Hierna volgt de beslissing. De rechtbank gebruikt hier de begrippen uit de wet.

4.De beslissing

De rechtbank:
4.1.
wijst de verzoeken van de vader af;
4.2.
verbiedt de vader om met
[minderjarige 1], geboren op [geboortedatum 1] 2012 in [geboorteplaats 1] ,
[minderjarige 2], geboren op [geboortedatum 1] 2012 in [geboorteplaats 1] en
[minderjarige 3] ,geboren op [geboortedatum 2] 2008 in [geboorteplaats 2] , buiten [woonplaats] te verhuizen en daar te verblijven, althans naar een plaats op meer dan 10 kilometer afstand van de scholen van de kinderen in [woonplaats] ;
4.3.
bepaalt dat de vader de zorgregeling zoals is vastgelegd bij beschikking van de rechtbank Midden-Nederland van 5 december 2019 moet nakomen vanuit [woonplaats] of een plaats binnen 10 kilometer van de scholen van de kinderen in [woonplaats] ;
4.4.
bepaalt dat de vader een dwangsom verbeurt van € 250,- voor iedere dag of gedeelte daarvan dat de vader niet aan de onder 4.1. en 4.2. vermelde veroordeling voldoet, tot een maximum van € 50.000,- is bereikt;
4.5.
verklaart voor recht dat de vader met [minderjarige 1 (voornaam)] , [minderjarige 2 (voornaam)] en [minderjarige 3 (voornaam)] in [woonplaats] of binnen een cirkel van 10 kilometer van de scholen van de kinderen in [woonplaats] verblijft in de week dat hij de zorg voor de kinderen draagt, met uitzondering van vakanties, feestdagen en uitstapjes;
4.6.
verklaart deze beslissing uitvoerbaar bij voorraad;
4.7.
bepaalt dat de ouders hun eigen proceskosten betalen;
4.8.
wijst de verzoeken van de ouders voor het overige af.
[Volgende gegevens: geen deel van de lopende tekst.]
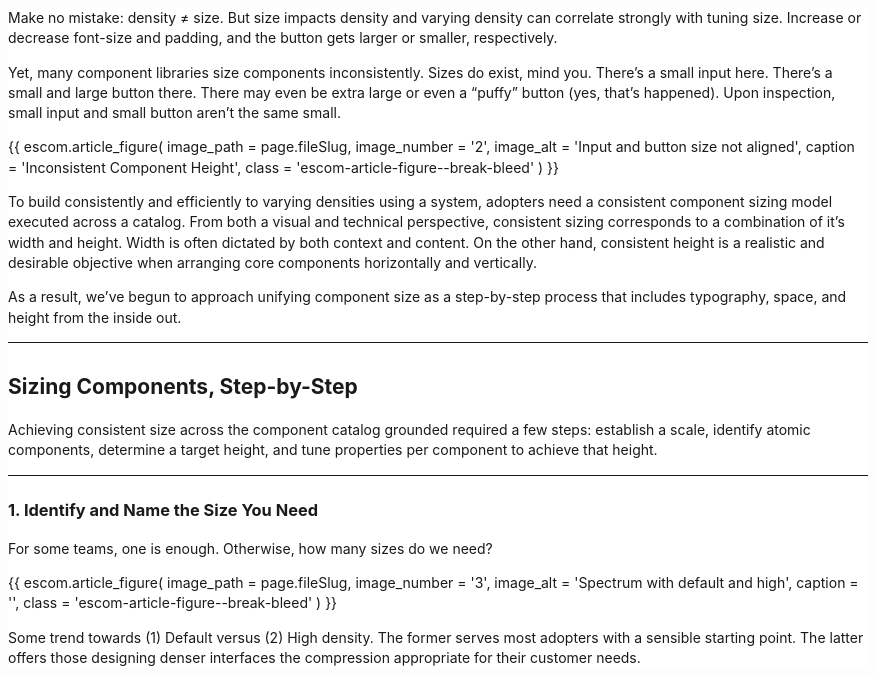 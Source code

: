 
Make no mistake: density ≠ size. But size impacts density and varying density can correlate strongly with tuning size. Increase or decrease font-size and padding, and the button gets larger or smaller, respectively.

Yet, many component libraries size components inconsistently. Sizes do exist, mind you. There’s a small input here. There’s a small and large button there. There may even be extra large or even a “puffy” button (yes, that’s happened). Upon inspection, small input and small button aren’t the same small.


{{ escom.article_figure(
  image_path = page.fileSlug,
  image_number = '2',
  image_alt = 'Input and button size not aligned',
  caption = 'Inconsistent Component Height',
  class = 'escom-article-figure--break-bleed'
) }}


To build consistently and efficiently to varying densities using a system, adopters need a consistent component sizing model executed across a catalog. From both a visual and technical perspective, consistent sizing corresponds to a combination of it’s width and height. Width is often dictated by both context and content. On the other hand, consistent height is a realistic and desirable objective when arranging core components horizontally and vertically.

As a result, we’ve begun to approach unifying component size as a step-by-step process that includes typography, space, and height from the inside out.

* * *

## Sizing Components, Step-by-Step

Achieving consistent size across the component catalog grounded required a few steps: establish a scale, identify atomic components, determine a target height, and tune properties per component to achieve that height.

* * *

### 1. Identify and Name the Size You Need

For some teams, one is enough. Otherwise, how many sizes do we need?


{{ escom.article_figure(
  image_path = page.fileSlug,
  image_number = '3',
  image_alt = 'Spectrum with default and high',
  caption = '',
  class = 'escom-article-figure--break-bleed'
) }}


Some trend towards (1) Default versus (2) High density. The former serves most adopters with a sensible starting point. The latter offers those designing denser interfaces the compression appropriate for their customer needs.
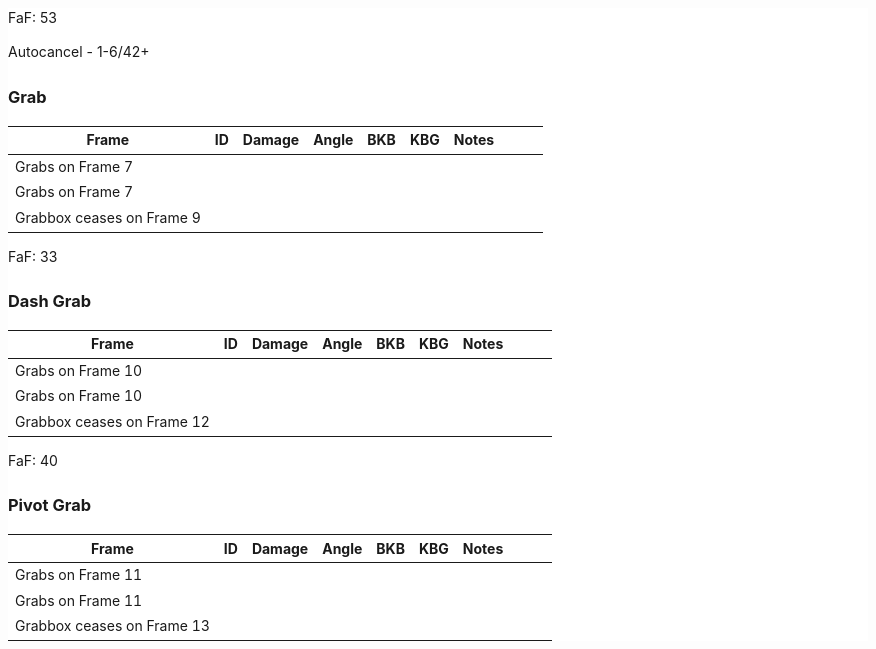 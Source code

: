 
FaF: 53



Autocancel - 1-6/42+







### Grab
|Frame|ID|Damage|Angle|BKB|KBG|Notes| | | |
|-|-|-|-|-|-|-|-|-|-|
|Grabs on Frame 7|
|Grabs on Frame 7|
|Grabbox ceases on Frame 9|


FaF: 33







### Dash Grab
|Frame|ID|Damage|Angle|BKB|KBG|Notes| | | |
|-|-|-|-|-|-|-|-|-|-|
|Grabs on Frame 10|
|Grabs on Frame 10|
|Grabbox ceases on Frame 12|


FaF: 40







### Pivot Grab
|Frame|ID|Damage|Angle|BKB|KBG|Notes| | | |
|-|-|-|-|-|-|-|-|-|-|
|Grabs on Frame 11|
|Grabs on Frame 11|
|Grabbox ceases on Frame 13|
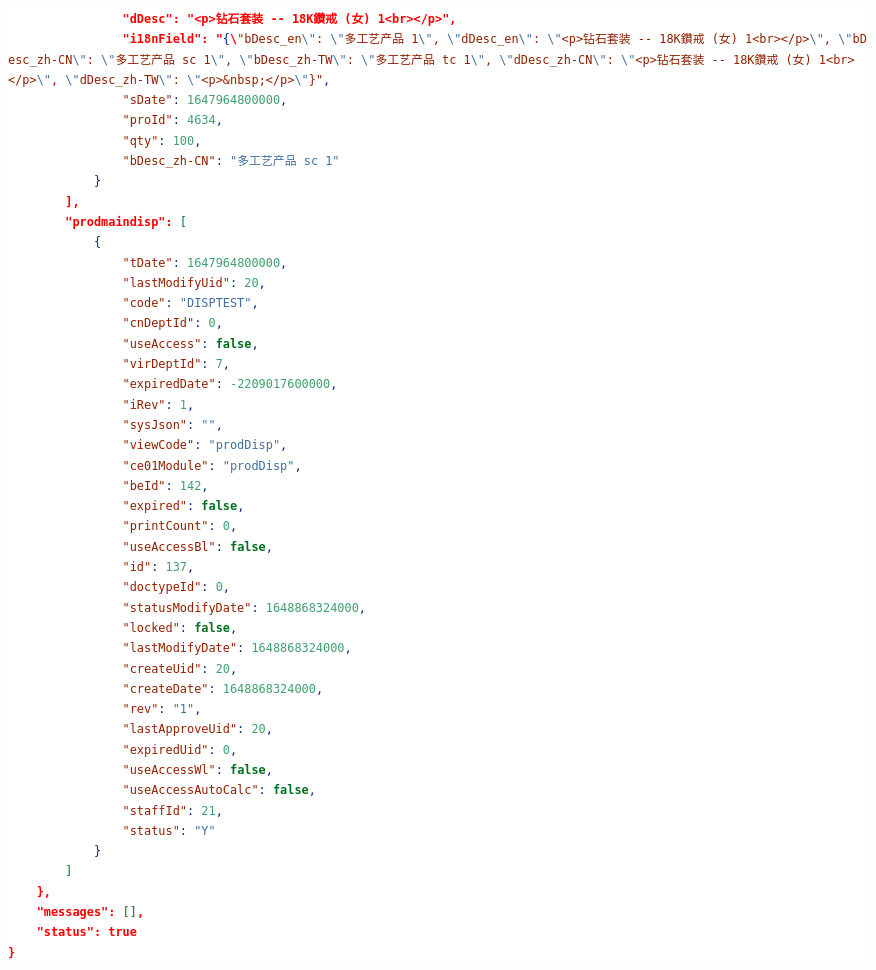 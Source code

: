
 ```json
                "dDesc": "<p>钻石套装 -- 18K鑽戒 (女) 1<br></p>",
                "i18nField": "{\"bDesc_en\": \"多工艺产品 1\", \"dDesc_en\": \"<p>钻石套装 -- 18K鑽戒 (女) 1<br></p>\", \"bDesc_zh-CN\": \"多工艺产品 sc 1\", \"bDesc_zh-TW\": \"多工艺产品 tc 1\", \"dDesc_zh-CN\": \"<p>钻石套装 -- 18K鑽戒 (女) 1<br></p>\", \"dDesc_zh-TW\": \"<p>&nbsp;</p>\"}",
                "sDate": 1647964800000,
                "proId": 4634,
                "qty": 100,
                "bDesc_zh-CN": "多工艺产品 sc 1"
            }
        ],
        "prodmaindisp": [
            {
                "tDate": 1647964800000,
                "lastModifyUid": 20,
                "code": "DISPTEST",
                "cnDeptId": 0,
                "useAccess": false,
                "virDeptId": 7,
                "expiredDate": -2209017600000,
                "iRev": 1,
                "sysJson": "",
                "viewCode": "prodDisp",
                "ce01Module": "prodDisp",
                "beId": 142,
                "expired": false,
                "printCount": 0,
                "useAccessBl": false,
                "id": 137,
                "doctypeId": 0,
                "statusModifyDate": 1648868324000,
                "locked": false,
                "lastModifyDate": 1648868324000,
                "createUid": 20,
                "createDate": 1648868324000,
                "rev": "1",
                "lastApproveUid": 20,
                "expiredUid": 0,
                "useAccessWl": false,
                "useAccessAutoCalc": false,
                "staffId": 21,
                "status": "Y"
            }
        ]
    },
    "messages": [],
    "status": true
}
```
Deze beschikking is gegeven door mr. R.M. Maliepaard (voorzitter), mr. V.M.M. van Amstel en mr. L.A.C. de Vaan, kinderrechters, in aanwezigheid van mr. Y. van der Linden als griffier en in het openbaar uitgesproken op 28 oktober 2021.
Tegen deze beschikking kan - voor zover er definitief is beslist - door tussenkomst van een advocaat hoger beroep worden ingesteld bij het gerechtshof te Arnhem-Leeuwarden. De verzoekende partij en verschenen belanghebbenden dienen het hoger beroep binnen de termijn van drie maanden na de dag van de uitspraak in te stellen. Andere belanghebbenden dienen het beroep in te stellen binnen drie maanden na de betekening van deze beschikking of nadat deze hun op andere wijze bekend is geworden.